▶ [WHAT YOU SHOULD DO] What you return should be each line of the data containing the string "https".

▶ [MATERIAL PROVIDED]

^^^^^^^^

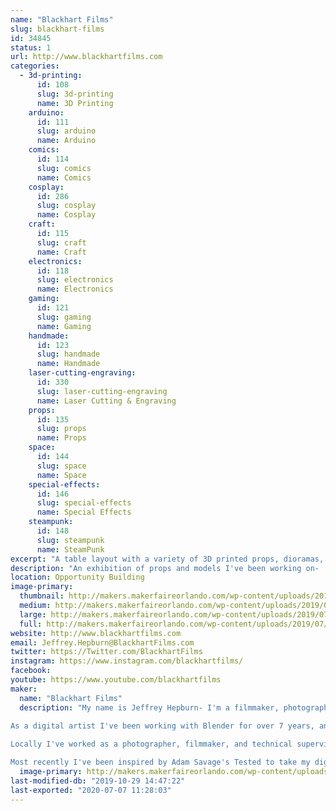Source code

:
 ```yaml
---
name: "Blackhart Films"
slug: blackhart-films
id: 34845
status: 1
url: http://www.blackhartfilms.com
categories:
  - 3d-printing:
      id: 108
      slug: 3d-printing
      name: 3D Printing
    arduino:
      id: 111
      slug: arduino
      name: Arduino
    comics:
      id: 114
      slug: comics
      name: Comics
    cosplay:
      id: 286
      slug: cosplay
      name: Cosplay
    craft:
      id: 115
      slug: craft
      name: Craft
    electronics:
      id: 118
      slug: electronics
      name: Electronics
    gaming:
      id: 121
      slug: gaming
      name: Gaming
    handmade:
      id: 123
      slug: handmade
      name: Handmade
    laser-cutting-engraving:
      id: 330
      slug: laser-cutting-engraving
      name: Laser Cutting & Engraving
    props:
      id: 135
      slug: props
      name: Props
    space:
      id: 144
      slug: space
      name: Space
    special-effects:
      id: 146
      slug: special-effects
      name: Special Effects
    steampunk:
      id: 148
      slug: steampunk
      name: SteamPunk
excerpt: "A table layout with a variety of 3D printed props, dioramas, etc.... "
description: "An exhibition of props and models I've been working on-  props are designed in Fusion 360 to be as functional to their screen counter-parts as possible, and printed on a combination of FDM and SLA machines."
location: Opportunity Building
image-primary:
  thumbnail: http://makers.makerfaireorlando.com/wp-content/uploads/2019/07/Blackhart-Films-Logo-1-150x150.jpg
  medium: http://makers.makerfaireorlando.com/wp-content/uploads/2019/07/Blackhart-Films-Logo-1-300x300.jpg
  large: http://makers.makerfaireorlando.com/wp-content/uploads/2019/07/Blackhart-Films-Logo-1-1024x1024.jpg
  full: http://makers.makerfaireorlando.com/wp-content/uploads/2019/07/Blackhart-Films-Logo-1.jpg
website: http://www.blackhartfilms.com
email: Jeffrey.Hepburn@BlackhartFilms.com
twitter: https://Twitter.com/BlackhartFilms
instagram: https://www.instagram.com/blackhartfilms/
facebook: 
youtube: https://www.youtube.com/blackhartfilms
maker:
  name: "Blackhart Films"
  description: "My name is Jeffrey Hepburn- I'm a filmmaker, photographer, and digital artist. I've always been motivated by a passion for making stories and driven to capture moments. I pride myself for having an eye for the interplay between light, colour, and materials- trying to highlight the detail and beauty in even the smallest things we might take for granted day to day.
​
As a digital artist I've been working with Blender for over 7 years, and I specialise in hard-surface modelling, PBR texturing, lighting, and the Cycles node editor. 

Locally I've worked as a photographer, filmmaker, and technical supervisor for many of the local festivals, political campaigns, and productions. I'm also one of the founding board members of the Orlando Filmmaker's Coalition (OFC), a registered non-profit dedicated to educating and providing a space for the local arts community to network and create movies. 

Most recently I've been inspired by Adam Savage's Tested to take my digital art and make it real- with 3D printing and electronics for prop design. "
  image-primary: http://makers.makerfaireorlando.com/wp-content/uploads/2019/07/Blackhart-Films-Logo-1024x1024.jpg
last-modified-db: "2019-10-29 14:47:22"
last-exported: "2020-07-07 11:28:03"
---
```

^^^^^^^^

▶ [TASK OUTPUT]
twitter: https://Twitter.com/BlackhartFilms
instagram: https://www.instagram.com/blackhartfilms/
youtube: https://www.youtube.com/blackhartfilms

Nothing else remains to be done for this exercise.